One thing is for certain. I love my family. As much as it pisses me off, I’m kind of glad my brother is mad at me for breaking up with Kyle. I know that doesn’t make any god damned sense, but it’s a nice feeling. He cares, in an interesting way but whatever.  It’s apparently because I am an evil woman, and women break the hearts of kind men. That may be true, but I had my reasons for leaving and he had his reasons for letting me go. Awesome. There is cigarette ash in my drink. That sucks. Maybe I can drink around it?
But yes, back to the brother. I guess I have always enjoyed irritating him; it’s the little sister in me. Then again, I kind of like being annoying. It’s like I am forever a 12 year old. I like to hit the books people read. Pester them when they are driving. Poke at them while they are trying to concentrate. I don’t want him to be mad at me. But I like that my actions have an effect on him, we aren’t very close and I don’t really feel like I am a part of his life. But he was super sweet when I spent the night with him and his 5 day old son. I love my nephew, I want to spoil him, and take him to see cool stuff when he can start remembering things. For now I just want him to drool on me a little bit. I’m ready to be closer to him, and to his mother. I really love my sister in law; I can’t even fathom how shitty my family would be without her. She has all the advice I should be able to get from my mother, or my sister even, she is solid and down to earth. I like that. She says smart things.
Now Glynnis, for one, she has the coolest fucking name in the world. But if people start naming their children Glynnis, I will search them out and destroy them. It’s the hipster in me; I like it because every one kind of looks at me like, “huh? What’s her name?” yeah that’s a good feeling. I have the most uniquely named sister and the world and she is so much cooler than your sister. You don’t agree, well that’s fine. Glynnis was in the army and she can kick your ass. So say something? And if she doesn’t kick your ass, she will sick all of Alice’s sparkly things after you, and they will eat you.

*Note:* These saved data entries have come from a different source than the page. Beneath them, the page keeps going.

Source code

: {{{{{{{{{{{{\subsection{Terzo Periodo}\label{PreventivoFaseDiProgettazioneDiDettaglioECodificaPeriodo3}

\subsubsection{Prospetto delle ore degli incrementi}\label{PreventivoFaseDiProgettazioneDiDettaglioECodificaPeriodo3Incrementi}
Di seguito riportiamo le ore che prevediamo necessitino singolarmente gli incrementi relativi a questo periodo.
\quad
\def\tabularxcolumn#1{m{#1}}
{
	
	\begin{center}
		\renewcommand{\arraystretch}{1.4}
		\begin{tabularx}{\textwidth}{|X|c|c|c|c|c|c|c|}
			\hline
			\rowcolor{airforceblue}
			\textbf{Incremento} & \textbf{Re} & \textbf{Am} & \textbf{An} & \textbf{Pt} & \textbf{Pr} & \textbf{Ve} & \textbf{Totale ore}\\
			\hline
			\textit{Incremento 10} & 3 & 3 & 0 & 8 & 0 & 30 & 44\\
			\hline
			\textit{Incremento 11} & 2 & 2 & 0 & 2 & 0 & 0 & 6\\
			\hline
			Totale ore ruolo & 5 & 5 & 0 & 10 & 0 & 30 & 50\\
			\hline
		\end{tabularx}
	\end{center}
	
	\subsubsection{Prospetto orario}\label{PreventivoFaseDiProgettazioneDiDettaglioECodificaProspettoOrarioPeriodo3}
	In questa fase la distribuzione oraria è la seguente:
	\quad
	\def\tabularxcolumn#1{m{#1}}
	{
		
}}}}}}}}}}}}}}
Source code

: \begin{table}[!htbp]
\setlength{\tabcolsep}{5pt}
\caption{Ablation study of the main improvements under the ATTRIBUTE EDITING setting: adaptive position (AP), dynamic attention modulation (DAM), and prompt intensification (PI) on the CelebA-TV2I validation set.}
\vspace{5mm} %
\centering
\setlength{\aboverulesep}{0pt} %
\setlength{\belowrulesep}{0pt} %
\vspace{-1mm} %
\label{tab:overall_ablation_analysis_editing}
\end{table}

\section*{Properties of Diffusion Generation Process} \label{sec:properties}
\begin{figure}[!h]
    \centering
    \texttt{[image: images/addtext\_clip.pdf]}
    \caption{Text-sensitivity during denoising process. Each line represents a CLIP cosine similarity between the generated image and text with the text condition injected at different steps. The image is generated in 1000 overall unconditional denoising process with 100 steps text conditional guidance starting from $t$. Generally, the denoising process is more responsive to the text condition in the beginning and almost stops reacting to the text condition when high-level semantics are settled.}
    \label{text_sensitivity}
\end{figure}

Have I mentioned the fact that I’m drinking? No? Well I am. I like alcohol.

I’m ready to move in with Cam. I’m ready to start a new blog with Cam, it’s not like I have an avid readers on this blog so I don’t think you will be missing much, and I never really got motivated enough to use this blog for what I wanted to, none of my sewing/cooking adventure have been documented. Except that one chicken salad recipe, but I can’t even eat that now, because I ate it when it was like a week old and it doesn’t sound tasty anymore.
I have a thing for questionable food; I have eaten office pizza on more that on occasion. “What’s office pizza?” you ask. It’s the pizza you find in the back office when you come in at 3 p.m., you have no idea how long it’s been there but its pizza, and you fucking love pizza. I like the rush I get from eating something that might make me shit myself. Speaking of rushes, if you have never been propositioned by a carney? You just haven’t lived.
Oh, yes. My blog with Mr. Porter. My jolly ginger friend, (not really a ginger but has a red beard and is incapable of getting a tan) I will be moving in with him in either December or January, or fucking July because his roommate is a fucking douche. This man is the same man who disliked me when I walked in to Cam’s apartment without knocking. I’m pretty sure I was on the phone with Cam when I was walking up the stairs, he knew I was there. He knew I was there, knocking would have been redundant, he knew I was like 3 feet from his door, it’s not like he was going to suddenly decide to masturbate in the 15 seconds it took me to get from the bottom of the stairs to his door. But whatever, the roommate is an ass. Cam is a dear friend, when people ask about our friendship I normally throw out the fact that he took me in when my parents kicked me out 3 days before Christmas in 2008. I feel like anyone who can do that, and prevent the kick-ee from killing themselves, is a good person.

I hate allergies.

I hate bugs, apparently my blood tastes good. I just want to sit out here and smoke without getting West Nile.

I have been reading a bunch of stuff on Thought Catalog, never been? Read anything By Kat George, I want to be her lesbian lover. I think that’s why I am writing tonight. She is a really prolific writer, and I have 8 blog posts. I’m a slacker. I’m not really a slacker; I just don’t feel like I have anything relevant to say. Who would this even be relevant for? I mean, I read this. And maybe 3 other people read it, but even then I think they just read it out of boredom.

Last cigarette in the pack I bought from Texas. A moment of silence, please.

My drink as almost empty.

I’m ready for a change; I’m ready to have my own room again. I’m ready to cook for someone who hasn’t already had all of the good things I can cook, so they can’t judge me when I make something that sucks. I want to start sewing more of my own clothing, and I want to go to bars with people I only kind of like.

I want.
I want.
I want to sleep.


I don’t think I drank around the ash. That last drink tasted really bad.